What he advises businesses to do is to concentrate on what people do bring to the table and not to worry about what they do not.
Contemporary talent management is derived from management practices developed in the United States in the 1980s, but it was not widely practiced until three consultants working at McKinsey & Company - Ed Michaels, Helen Handfield-Jones and Beth Axelrod - released a publication entitled "War on Talent."
The mantra of the book, which is also the motto of McKinsey & Company, was: "Recruit the best and make great use of them." Their reformist stance undoubtedly boosted the performance of companies across the United States, but the problem, according to Wilson, was that it only focused on the top 10 percent of highly talented members of staff.
Even today, most companies still work within these outmoded frameworks, Wilson says, where a small selection of high-potential employees receive training and development, while the rest are left to menial tasks that leave them feeling uninspired and miserable. The knock-on effect is that staff that do not fit into this elitist clique consider themselves "untalented" as a result.
According to Wilson, when you unlock the skills of all of your staff, and they feel valued, they are in a much better position to achieve the goals of the company, and the benefit is that business leaders free up more time to focus on their own jobs.
"To give you an example, the director of one of our most successful clients, Cape plc., spent nearly all of his time solving the problems of his managers, instead of concentrating on the more important tasks of his job, like strategy and key alliances," Wilson says.
"Finally, he had decided enough was enough and called us in to help. We spent our time empowering his managers and helping them bring into play their own unique talents. That meant the director could get on with what he needed to, and they ultimately went on to win last year's Oil and Gas Awards."

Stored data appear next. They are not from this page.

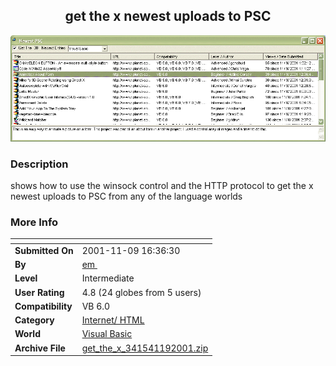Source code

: ﻿<div align="center">

## get the x newest uploads to PSC

<img src="PIC200111935124356.gif">
</div>

### Description

shows how to use the winsock control and the HTTP protocol to get the x newest uploads to PSC from any of the language worlds
 
### More Info
 


<span>             |<span>
---                |---
**Submitted On**   |2001-11-09 16:36:30
**By**             |[em ](https://github.com/Planet-Source-Code/PSCIndex/blob/master/ByAuthor/em.md)
**Level**          |Intermediate
**User Rating**    |4.8 (24 globes from 5 users)
**Compatibility**  |VB 6\.0
**Category**       |[Internet/ HTML](https://github.com/Planet-Source-Code/PSCIndex/blob/master/ByCategory/internet-html__1-34.md)
**World**          |[Visual Basic](https://github.com/Planet-Source-Code/PSCIndex/blob/master/ByWorld/visual-basic.md)
**Archive File**   |[get\_the\_x\_341541192001\.zip](https://github.com/Planet-Source-Code/em-get-the-x-newest-uploads-to-psc__1-28762/archive/master.zip)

Alex Went, head of communications at the British Chamber of Commerce Czech Republic, agrees it is important to develop talent. "Progressive techniques such as those offered by Primeast have the effect of presenting essential new ways of looking at antiquated structures," he says. "They take a contemporary approach to talent management, and their training programs drive companies of all shapes and sizes forward in a rapidly changing business environment."
Jiří Kocich, executive assistant at the Wall Street Institute, who attended Wilson's workshop in Prague, also believes there is something to talent management. He emphasizes the importance of recognizing the individuality of each member of staff and the dangers of letting one's ego get in the way when trying to achieve a goal. "Ultimately, it's about having good knowledge of your work force and developing the discerning type of mind that allows you to make the most of them," he says.
Wilson says talent management should be a fundamental part of every business, not only because it boosts productivity, but because it is the only way to make people's life at work meaningful.
"It is about helping them understand who they are and what is going on around them," he says. "And in working through that, how they can best serve their organization and its end customer."